- [Exercise] For each line of the data below that holds "about", copy the line.
+++ Records provided +++
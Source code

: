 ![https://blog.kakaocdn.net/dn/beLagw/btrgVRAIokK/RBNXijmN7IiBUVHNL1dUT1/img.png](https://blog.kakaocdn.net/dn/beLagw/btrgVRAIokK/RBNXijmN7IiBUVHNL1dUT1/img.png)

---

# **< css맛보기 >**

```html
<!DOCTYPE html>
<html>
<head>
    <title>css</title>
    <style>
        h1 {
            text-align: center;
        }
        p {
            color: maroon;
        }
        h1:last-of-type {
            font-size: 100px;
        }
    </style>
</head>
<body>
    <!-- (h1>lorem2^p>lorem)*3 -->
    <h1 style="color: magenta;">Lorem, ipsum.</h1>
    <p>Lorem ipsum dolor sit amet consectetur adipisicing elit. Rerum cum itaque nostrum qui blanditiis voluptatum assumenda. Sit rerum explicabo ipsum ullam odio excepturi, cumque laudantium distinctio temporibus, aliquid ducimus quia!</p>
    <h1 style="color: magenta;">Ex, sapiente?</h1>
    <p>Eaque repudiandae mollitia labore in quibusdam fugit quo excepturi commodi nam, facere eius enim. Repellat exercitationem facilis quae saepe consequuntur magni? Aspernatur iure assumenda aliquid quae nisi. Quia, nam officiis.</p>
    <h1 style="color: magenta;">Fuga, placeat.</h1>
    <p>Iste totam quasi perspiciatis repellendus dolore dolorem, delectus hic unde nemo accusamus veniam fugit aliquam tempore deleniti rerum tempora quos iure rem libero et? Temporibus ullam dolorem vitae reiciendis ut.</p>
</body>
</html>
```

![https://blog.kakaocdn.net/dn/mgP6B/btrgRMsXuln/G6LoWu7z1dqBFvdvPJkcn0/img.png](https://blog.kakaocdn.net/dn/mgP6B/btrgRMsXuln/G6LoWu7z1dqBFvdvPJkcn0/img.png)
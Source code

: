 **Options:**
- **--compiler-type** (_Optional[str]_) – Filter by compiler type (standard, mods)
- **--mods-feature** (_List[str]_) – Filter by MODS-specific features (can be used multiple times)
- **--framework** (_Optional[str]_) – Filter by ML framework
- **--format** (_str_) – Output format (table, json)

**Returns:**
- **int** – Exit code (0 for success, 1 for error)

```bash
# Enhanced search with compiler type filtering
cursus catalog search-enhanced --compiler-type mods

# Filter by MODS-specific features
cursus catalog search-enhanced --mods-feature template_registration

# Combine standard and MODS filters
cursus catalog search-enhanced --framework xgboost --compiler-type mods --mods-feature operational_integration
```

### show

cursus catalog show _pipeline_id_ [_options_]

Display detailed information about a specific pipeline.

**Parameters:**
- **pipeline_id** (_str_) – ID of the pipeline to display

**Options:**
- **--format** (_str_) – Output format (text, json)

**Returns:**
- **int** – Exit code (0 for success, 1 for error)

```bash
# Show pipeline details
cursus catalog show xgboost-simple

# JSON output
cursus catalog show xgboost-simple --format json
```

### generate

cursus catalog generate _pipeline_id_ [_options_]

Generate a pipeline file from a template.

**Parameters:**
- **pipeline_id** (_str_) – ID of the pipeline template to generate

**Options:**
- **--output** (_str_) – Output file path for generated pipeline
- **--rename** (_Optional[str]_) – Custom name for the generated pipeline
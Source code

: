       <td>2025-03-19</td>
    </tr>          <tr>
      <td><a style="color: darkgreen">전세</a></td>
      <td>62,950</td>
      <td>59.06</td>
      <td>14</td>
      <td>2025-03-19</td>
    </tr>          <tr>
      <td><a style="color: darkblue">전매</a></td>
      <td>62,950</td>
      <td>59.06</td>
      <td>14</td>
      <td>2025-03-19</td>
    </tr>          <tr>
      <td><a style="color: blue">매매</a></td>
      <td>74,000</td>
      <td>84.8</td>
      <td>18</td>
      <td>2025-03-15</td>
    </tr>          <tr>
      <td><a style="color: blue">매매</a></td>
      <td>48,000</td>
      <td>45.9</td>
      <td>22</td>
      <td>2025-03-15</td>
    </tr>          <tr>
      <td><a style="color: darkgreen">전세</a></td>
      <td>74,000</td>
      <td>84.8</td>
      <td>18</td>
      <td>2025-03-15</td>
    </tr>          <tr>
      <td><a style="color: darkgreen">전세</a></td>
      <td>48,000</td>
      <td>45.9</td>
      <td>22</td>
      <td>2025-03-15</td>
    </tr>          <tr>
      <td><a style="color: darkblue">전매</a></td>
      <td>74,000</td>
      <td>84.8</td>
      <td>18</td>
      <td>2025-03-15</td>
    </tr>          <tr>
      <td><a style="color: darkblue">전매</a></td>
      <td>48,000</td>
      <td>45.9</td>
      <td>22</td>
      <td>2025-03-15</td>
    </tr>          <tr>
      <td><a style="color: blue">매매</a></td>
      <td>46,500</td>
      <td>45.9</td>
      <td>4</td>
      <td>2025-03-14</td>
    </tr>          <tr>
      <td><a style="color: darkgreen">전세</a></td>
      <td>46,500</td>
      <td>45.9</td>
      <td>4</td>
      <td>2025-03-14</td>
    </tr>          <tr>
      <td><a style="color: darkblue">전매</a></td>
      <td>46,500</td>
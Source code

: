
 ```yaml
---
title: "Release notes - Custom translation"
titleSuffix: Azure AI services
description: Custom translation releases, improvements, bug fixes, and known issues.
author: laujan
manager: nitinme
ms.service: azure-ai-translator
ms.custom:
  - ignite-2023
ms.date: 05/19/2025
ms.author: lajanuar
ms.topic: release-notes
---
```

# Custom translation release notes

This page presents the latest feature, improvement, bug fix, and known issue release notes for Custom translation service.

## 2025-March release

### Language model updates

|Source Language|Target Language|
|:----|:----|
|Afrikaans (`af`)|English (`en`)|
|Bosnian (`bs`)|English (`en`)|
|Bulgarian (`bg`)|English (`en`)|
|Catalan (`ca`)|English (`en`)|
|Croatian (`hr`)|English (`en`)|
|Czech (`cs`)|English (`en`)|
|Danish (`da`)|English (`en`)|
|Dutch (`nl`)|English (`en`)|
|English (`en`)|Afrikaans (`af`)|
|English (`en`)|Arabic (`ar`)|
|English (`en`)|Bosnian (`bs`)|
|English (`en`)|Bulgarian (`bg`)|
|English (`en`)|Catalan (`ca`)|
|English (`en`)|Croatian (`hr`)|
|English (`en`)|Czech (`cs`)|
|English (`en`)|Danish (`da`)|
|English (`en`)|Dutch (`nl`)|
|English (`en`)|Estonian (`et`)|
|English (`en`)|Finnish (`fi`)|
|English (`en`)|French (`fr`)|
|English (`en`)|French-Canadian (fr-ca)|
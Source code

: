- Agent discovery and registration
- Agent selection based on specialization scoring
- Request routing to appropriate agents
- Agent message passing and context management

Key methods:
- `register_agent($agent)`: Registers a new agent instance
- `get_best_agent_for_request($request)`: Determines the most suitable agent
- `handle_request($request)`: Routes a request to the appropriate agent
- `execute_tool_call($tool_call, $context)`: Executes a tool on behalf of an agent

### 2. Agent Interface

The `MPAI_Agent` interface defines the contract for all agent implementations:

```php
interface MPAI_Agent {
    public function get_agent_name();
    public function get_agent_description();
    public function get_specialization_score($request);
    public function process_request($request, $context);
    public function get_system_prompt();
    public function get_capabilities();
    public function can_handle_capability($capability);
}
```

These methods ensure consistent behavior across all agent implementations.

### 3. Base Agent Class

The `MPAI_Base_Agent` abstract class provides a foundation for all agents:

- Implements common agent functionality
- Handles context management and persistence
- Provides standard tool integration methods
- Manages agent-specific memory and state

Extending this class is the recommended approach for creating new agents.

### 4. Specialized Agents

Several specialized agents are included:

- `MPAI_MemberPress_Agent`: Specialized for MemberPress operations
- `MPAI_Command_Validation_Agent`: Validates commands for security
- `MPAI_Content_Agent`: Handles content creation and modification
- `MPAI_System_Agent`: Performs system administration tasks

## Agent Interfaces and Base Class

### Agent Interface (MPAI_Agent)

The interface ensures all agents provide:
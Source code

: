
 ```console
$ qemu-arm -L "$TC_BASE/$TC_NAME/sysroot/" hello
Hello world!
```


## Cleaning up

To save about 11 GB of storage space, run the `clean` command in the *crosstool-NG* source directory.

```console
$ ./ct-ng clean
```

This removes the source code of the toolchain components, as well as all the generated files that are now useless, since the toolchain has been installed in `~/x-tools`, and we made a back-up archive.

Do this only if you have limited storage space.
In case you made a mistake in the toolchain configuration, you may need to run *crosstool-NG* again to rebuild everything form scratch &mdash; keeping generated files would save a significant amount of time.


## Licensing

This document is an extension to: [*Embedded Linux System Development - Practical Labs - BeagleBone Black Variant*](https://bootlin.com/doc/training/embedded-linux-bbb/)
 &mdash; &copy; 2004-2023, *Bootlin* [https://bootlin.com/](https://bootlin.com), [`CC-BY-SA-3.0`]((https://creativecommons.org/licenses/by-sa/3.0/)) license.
+++
- [Solved problem]
Display detailed information about a specific pipeline.
To save about 11 GB of storage space, run the `clean` command in the *crosstool-NG* source directory.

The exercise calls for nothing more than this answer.